» Problem description
Print the lines in the listing below starting at the line with "List all local branches" and ending at the line with "## Analysis", both included. Reproduce them exactly and omit every picture.

╔══

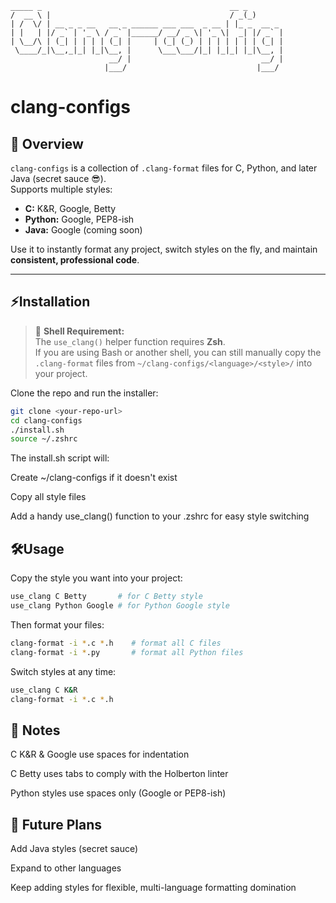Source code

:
```
_____ _                                          __ _       
/  __ \ |                                        / _(_)      
| /  \/ | __ _ _ __   __ _ ______ ___ ___  _ __ | |_ _  __ _ 
| |   | |/ _` | '_ \ / _` |______/ __/ _ \| '_ \|  _| |/ _` |
| \__/\ | (_| | | | | (_| |     | (_| (_) | | | | | | | (_| |
 \____/_|\__,_|_| |_|\__, |      \___\___/|_| |_|_| |_|\__, |
                      __/ |                             __/ |
                     |___/                             |___/ 
```
# clang-configs
## 🧩 Overview

`clang-configs` is a collection of `.clang-format` files for C, Python, and later Java (secret sauce 😎).  
Supports multiple styles:

- **C:** K&R, Google, Betty  
- **Python:** Google, PEP8-ish  
- **Java:** Google (coming soon)

Use it to instantly format any project, switch styles on the fly, and maintain **consistent, professional code**.

---

## ⚡Installation

> 🐚 **Shell Requirement:**  
> The `use_clang()` helper function requires **Zsh**.  
> If you are using Bash or another shell, you can still manually copy the `.clang-format` files from `~/clang-configs/<language>/<style>/` into your project.

Clone the repo and run the installer:

```bash
git clone <your-repo-url>
cd clang-configs
./install.sh
source ~/.zshrc
```

The install.sh script will:

Create ~/clang-configs if it doesn't exist

Copy all style files

Add a handy use_clang() function to your .zshrc for easy style switching

## 🛠️Usage
Copy the style you want into your project:

```bash
use_clang C Betty       # for C Betty style
use_clang Python Google # for Python Google style
```
Then format your files:

```bash
clang-format -i *.c *.h    # format all C files
clang-format -i *.py       # format all Python files
```
Switch styles at any time:

```bash
use_clang C K&R
clang-format -i *.c *.h
```

## 📌 Notes
C K&R & Google use spaces for indentation

C Betty uses tabs to comply with the Holberton linter

Python styles use spaces only (Google or PEP8-ish)

## 🚀 Future Plans
Add Java styles (secret sauce)

Expand to other languages

Keep adding styles for flexible, multi-language formatting domination
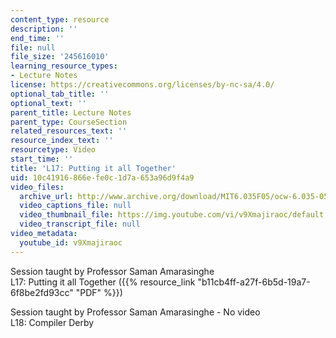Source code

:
 ```yaml
---
content_type: resource
description: ''
end_time: ''
file: null
file_size: '245616010'
learning_resource_types:
- Lecture Notes
license: https://creativecommons.org/licenses/by-nc-sa/4.0/
optional_tab_title: ''
optional_text: ''
parent_title: Lecture Notes
parent_type: CourseSection
related_resources_text: ''
resource_index_text: ''
resourcetype: Video
start_time: ''
title: 'L17: Putting it all Together'
uid: 10c41916-866e-fe0c-1d7a-653a96d9f4a9
video_files:
  archive_url: http://www.archive.org/download/MIT6.035F05/ocw-6.035-05dec2005-220k.mp4
  video_captions_file: null
  video_thumbnail_file: https://img.youtube.com/vi/v9Xmajiraoc/default.jpg
  video_transcript_file: null
video_metadata:
  youtube_id: v9Xmajiraoc
---
```


Session taught by Professor Saman Amarasinghe  
L17: Putting it all Together ({{% resource_link "b11cb4ff-a27f-6b5d-19a7-6f8be2fd93cc" "PDF" %}})

Session taught by Professor Saman Amarasinghe - No video  
L18: Compiler Derby

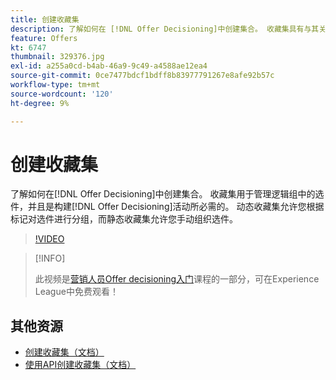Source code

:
 ```yaml
---
title: 创建收藏集
description: 了解如何在 [!DNL Offer Decisioning]中创建集合。 收藏集具有与其关联的资格规则，可帮助您仅向相关客户显示这些收藏集。
feature: Offers
kt: 6747
thumbnail: 329376.jpg
exl-id: a255a0cd-b4ab-46a9-9c49-a4588ae12ea4
source-git-commit: 0ce7477bdcf1bdff8b83977791267e8afe92b57c
workflow-type: tm+mt
source-wordcount: '120'
ht-degree: 9%

---
```


# 创建收藏集

了解如何在[!DNL Offer Decisioning]中创建集合。 收藏集用于管理逻辑组中的选件，并且是构建[!DNL Offer Decisioning]活动所必需的。 动态收藏集允许您根据标记对选件进行分组，而静态收藏集允许您手动组织选件。

>[!VIDEO](https://video.tv.adobe.com/v/329376?quality=12&learn=on)

>[!INFO]
>
> 此视频是[营销人员Offer decisioning入门](https://experienceleague.adobe.com/?lang=zh-Hans?recommended=ExperiencePlatform-U-1-2020.1.offerdecisioning)课程的一部分，可在Experience League中免费观看！


## 其他资源

* [创建收藏集（文档）](https://experienceleague.adobe.com/docs/journey-optimizer/using/offer-decisioniong/managing-offers-in-the-offer-library/creating-collections.html)
* [使用API创建收藏集（文档）](https://experienceleague.adobe.com/docs/journey-optimizer/using/offer-decisioniong/api-reference/offers-api/collections/create.html)
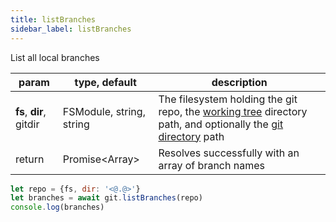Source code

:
 ```yaml
---
title: listBranches
sidebar_label: listBranches
---
```


List all local branches

| param                   | type, default            | description                                                                                                                                                         |
| ----------------------- | ------------------------ | ------------------------------------------------------------------------------------------------------------------------------------------------------------------- |
| **fs**, **dir**, gitdir | FSModule, string, string | The filesystem holding the git repo, the [working tree](index.html#dir-vs-gitdir) directory path, and optionally the [git directory](index.html#dir-vs-gitdir) path |
| return                  | Promise<Array<string>>   | Resolves successfully with an array of branch names                                                                                                                 |

```js
let repo = {fs, dir: '<@.@>'}
let branches = await git.listBranches(repo)
console.log(branches)
```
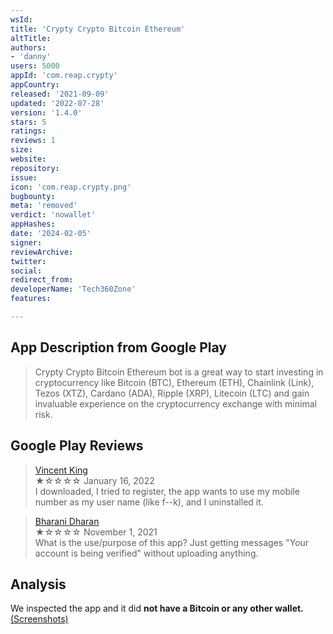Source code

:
 ```yaml
---
wsId: 
title: 'Crypty Crypto Bitcoin Ethereum'
altTitle: 
authors:
- 'danny'
users: 5000
appId: 'com.reap.crypty'
appCountry: 
released: '2021-09-09'
updated: '2022-07-28'
version: '1.4.0'
stars: 5
ratings: 
reviews: 1
size: 
website: 
repository: 
issue: 
icon: 'com.reap.crypty.png'
bugbounty: 
meta: 'removed'
verdict: 'nowallet'
appHashes: 
date: '2024-02-05'
signer: 
reviewArchive: 
twitter: 
social: 
redirect_from: 
developerName: 'Tech360Zone'
features: 

---
```


## App Description from Google Play

> Crypty Crypto Bitcoin Ethereum bot is a great way to start investing in cryptocurrency like Bitcoin (BTC), Ethereum (ETH), Chainlink (Link), Tezos (XTZ), Cardano (ADA), Ripple (XRP), Litecoin (LTC) and gain invaluable experience on the cryptocurrency exchange with minimal risk.

## Google Play Reviews 

> [Vincent King](https://play.google.com/store/apps/details?id=com.reap.crypty&gl=us)<br>
  ★☆☆☆☆ January 16, 2022 <br>
       I downloaded, I tried to register, the app wants to use my mobile number as my user name (like f--k), and I uninstalled it.

> [Bharani Dharan](https://play.google.com/store/apps/details?id=com.reap.crypty&gl=us)<br>
  ★☆☆☆☆ November 1, 2021 <br>
       What is the use/purpose of this app? Just getting messages "Your account is being verified" without uploading anything.

## Analysis 

We inspected the app and it did **not have a Bitcoin or any other wallet.**
[(Screenshots)](https://twitter.com/BitcoinWalletz/status/1652279755700572161)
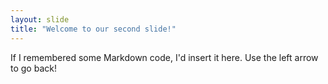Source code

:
 ```yaml
---
layout: slide
title: "Welcome to our second slide!"
---
```

If I remembered some Markdown code, I'd insert it here.
Use the left arrow to go back!
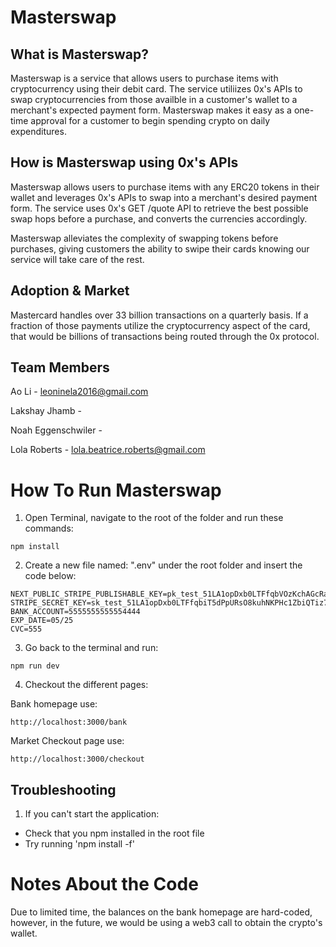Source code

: # Masterswap

## What is Masterswap?

Masterswap is a service that allows users to purchase items with cryptocurrency using their debit card. The service utiliizes 0x's APIs to swap cryptocurrencies from those availble in a customer's wallet to a merchant's expected payment form. Masterswap makes it easy as a one-time approval for a customer to begin spending crypto on daily expenditures.

## How is Masterswap using 0x's APIs

Masterswap allows users to purchase items with any ERC20 tokens in their wallet and leverages 0x's APIs to swap into a merchant's desired payment form. The service uses 0x's GET /quote API to retrieve the best possible swap hops before a purchase, and converts the currencies accordingly.

Masterswap alleviates the complexity of swapping tokens before purchases, giving customers the ability to swipe their cards knowing our service will take care of the rest.

## Adoption & Market

Mastercard handles over 33 billion transactions on a quarterly basis. If a fraction of those payments utilize the cryptocurrency aspect of the card, that would be billions of transactions being routed through the 0x protocol.

## Team Members

Ao Li - leoninela2016@gmail.com

Lakshay Jhamb -

Noah Eggenschwiler -

Lola Roberts - lola.beatrice.roberts@gmail.com

# How To Run Masterswap

1. Open Terminal, navigate to the root of the folder and run these commands:

```shell
npm install
```

2. Create a new file named: ".env" under the root folder and insert the code below:

```shell
NEXT_PUBLIC_STRIPE_PUBLISHABLE_KEY=pk_test_51LA1opDxb0LTFfqbVOzKchAGcRaHMrnv50P9U81wraV00GU1DkpbWSgvAppbq2MrZFrR2EtDgA8ZOyZimnwBxp9Z00dzh9Jwb4
STRIPE_SECRET_KEY=sk_test_51LA1opDxb0LTFfqbiT5dPpURsO8kuhNKPHc1ZbiQTiz7HfHjUyLp4I3i4xvmU2IXst6GkPJT49L1ZsYFSyCBFykS00XlALfMLo
BANK_ACCOUNT=5555555555554444
EXP_DATE=05/25
CVC=555
```

3. Go back to the terminal and run:

```shell
npm run dev
```

4. Checkout the different pages:

Bank homepage use:

```shell
http://localhost:3000/bank
```

Market Checkout page use:

```shell
http://localhost:3000/checkout
```

## Troubleshooting

1. If you can't start the application:

- Check that you npm installed in the root file
- Try running 'npm install -f'

# Notes About the Code

Due to limited time, the balances on the bank homepage are hard-coded, however, in the future, we would be using a web3 call to obtain the crypto's wallet.
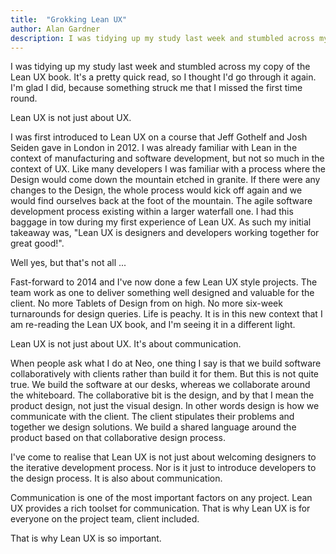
 ```yaml
---
title:  "Grokking Lean UX"
author: Alan Gardner
description: I was tidying up my study last week and stumbled across my copy of the Lean UX book. It's a pretty quick read, so I thought I'd go through it again. I'm glad I did, because something struck me that I missed the first time round.
---
```


I was tidying up my study last week and stumbled across my copy of the Lean UX book. It's a pretty quick read, so I thought I'd go through it again. I'm glad I did, because something struck me that I missed the first time round.

Lean UX is not just about UX.

I was first introduced to Lean UX on a course that Jeff Gothelf and Josh Seiden gave in London in 2012. I was already familiar with Lean in the context of manufacturing and software development, but not so much in the context of UX. Like many developers I was familiar with a process where the Design would come down the mountain etched in granite. If there were any changes to the Design, the whole process would kick off again and we would find ourselves back at the foot of the mountain. The agile software development process existing within a larger waterfall one. I had this baggage in tow during my first experience of Lean UX. As such my initial takeaway was, "Lean UX is designers and developers working together for great good!".

Well yes, but that's not all ...

Fast-forward to 2014 and I've now done a few Lean UX style projects. The team work as one to deliver something well designed and valuable for the client. No more Tablets of Design from on high. No more six-week turnarounds for design queries. Life is peachy. It is in this new context that I am re-reading the Lean UX book, and I'm seeing it in a different light.

Lean UX is not just about UX. It's about communication.

When people ask what I do at Neo, one thing I say is that we build software collaboratively with clients rather than build it for them. But this is not quite true. We build the software at our desks, whereas we collaborate around the whiteboard. The collaborative bit is the design, and by that I mean the product design, not just the visual design. In other words design is how we communicate with the client. The client stipulates their problems and together we design solutions. We build a shared language around the product based on that collaborative design process.

I've come to realise that Lean UX is not just about welcoming designers to the iterative development process. Nor is it just to introduce developers to the design process. It is also about communication.

Communication is one of the most important factors on any project. Lean UX provides a rich toolset for communication. That is why Lean UX is for everyone on the project team, client included.

That is why Lean UX is so important.
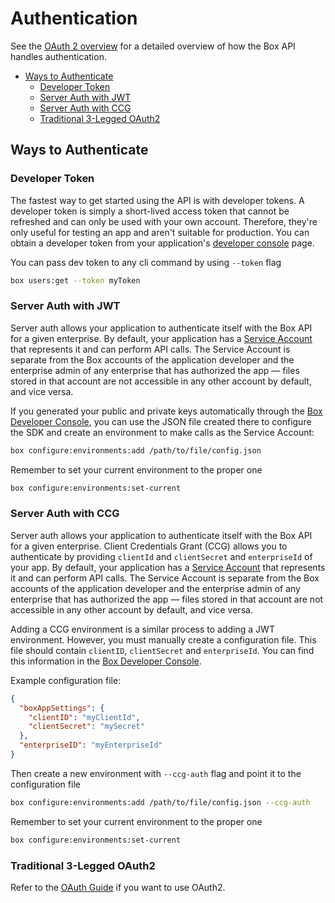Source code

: Authentication
==============

See the [OAuth 2 overview](https://developer.box.com/en/guides/authentication/) for a detailed
overview of how the Box API handles authentication.

- [Ways to Authenticate](#ways-to-authenticate)
  - [Developer Token](#developer-token)
  - [Server Auth with JWT](#server-auth-with-jwt)
  - [Server Auth with CCG](#server-auth-with-ccg)
  - [Traditional 3-Legged OAuth2](#traditional-3-legged-oauth2)

Ways to Authenticate
--------------------

### Developer Token

The fastest way to get started using the API is with developer tokens. A
developer token is simply a short-lived access token that cannot be refreshed
and can only be used with your own account. Therefore, they're only useful for
testing an app and aren't suitable for production. You can obtain a developer
token from your application's
[developer console][dev-console] page.

You can pass dev token to any cli command by using `--token` flag

```bash
box users:get --token myToken
```

[dev-console]: https://app.box.com/developers/console

### Server Auth with JWT

Server auth allows your application to authenticate itself with the Box API
for a given enterprise.  By default, your application has a
[Service Account](https://developer.box.com/en/guides/authentication/user-types/)
that represents it and can perform API calls.  The Service Account is separate
from the Box accounts of the application developer and the enterprise admin of
any enterprise that has authorized the app — files stored in that account are
not accessible in any other account by default, and vice versa.

If you generated your public and private keys automatically through the
[Box Developer Console][dev-console], you can use the JSON file created there
to configure the SDK and create an environment to make calls as the
Service Account:

```bash
box configure:environments:add /path/to/file/config.json 
```

Remember to set your current environment to the proper one

```bash
box configure:environments:set-current
```

### Server Auth with CCG

Server auth allows your application to authenticate itself with the Box API
for a given enterprise. 
Client Credentials Grant (CCG) allows you to authenticate by providing `clientId` and `clientSecret` and `enterpriseId` of your app.
By default, your application has a
[Service Account](https://developer.box.com/en/guides/authentication/user-types/)
that represents it and can perform API calls. The Service Account is separate
from the Box accounts of the application developer and the enterprise admin of
any enterprise that has authorized the app — files stored in that account are
not accessible in any other account by default, and vice versa.

Adding a CCG environment is a similar process to adding a JWT environment. However, you must manually create a configuration file. 
This file should contain `clientID`, `clientSecret` and `enterpriseId`. You can find this information in the [Box Developer Console][dev-console].

Example configuration file:

```json
{
  "boxAppSettings": {
    "clientID": "myClientId",
    "clientSecret": "mySecret"
  },
  "enterpriseID": "myEnterpriseId"
}
```

Then create a new environment with `--ccg-auth` flag and point it to the configuration file

```bash
box configure:environments:add /path/to/file/config.json --ccg-auth
```

Remember to set your current environment to the proper one

```bash
box configure:environments:set-current
```

### Traditional 3-Legged OAuth2

Refer to the [OAuth Guide](https://developer.box.com/guides/cli/quick-start) if you want to use OAuth2.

╚══

» Written answer
List all local branches

| param                   | type, default            | description                                                                                                                                                         |
| ----------------------- | ------------------------ | ------------------------------------------------------------------------------------------------------------------------------------------------------------------- |
| **fs**, **dir**, gitdir | FSModule, string, string | The filesystem holding the git repo, the [working tree](index.html#dir-vs-gitdir) directory path, and optionally the [git directory](index.html#dir-vs-gitdir) path |
| return                  | Promise<Array<string>>   | Resolves successfully with an array of branch names                                                                                                                 |

```js
let repo = {fs, dir: '<@.@>'}
let branches = await git.listBranches(repo)
console.log(branches)
```
Source code

:
 ```yaml
---
wsId: 
title: 'Crypty Crypto Bitcoin Ethereum'
altTitle: 
authors:
- 'danny'
users: 5000
appId: 'com.reap.crypty'
appCountry: 
released: '2021-09-09'
updated: '2022-07-28'
version: '1.4.0'
stars: 5
ratings: 
reviews: 1
size: 
website: 
repository: 
issue: 
icon: 'com.reap.crypty.png'
bugbounty: 
meta: 'removed'
verdict: 'nowallet'
appHashes: 
date: '2024-02-05'
signer: 
reviewArchive: 
twitter: 
social: 
redirect_from: 
developerName: 'Tech360Zone'
features: 

---
```


## App Description from Google Play

> Crypty Crypto Bitcoin Ethereum bot is a great way to start investing in cryptocurrency like Bitcoin (BTC), Ethereum (ETH), Chainlink (Link), Tezos (XTZ), Cardano (ADA), Ripple (XRP), Litecoin (LTC) and gain invaluable experience on the cryptocurrency exchange with minimal risk.

## Google Play Reviews 

> [Vincent King](https://play.google.com/store/apps/details?id=com.reap.crypty&gl=us)<br>
  ★☆☆☆☆ January 16, 2022 <br>
       I downloaded, I tried to register, the app wants to use my mobile number as my user name (like f--k), and I uninstalled it.

> [Bharani Dharan](https://play.google.com/store/apps/details?id=com.reap.crypty&gl=us)<br>
  ★☆☆☆☆ November 1, 2021 <br>
       What is the use/purpose of this app? Just getting messages "Your account is being verified" without uploading anything.

## Analysis 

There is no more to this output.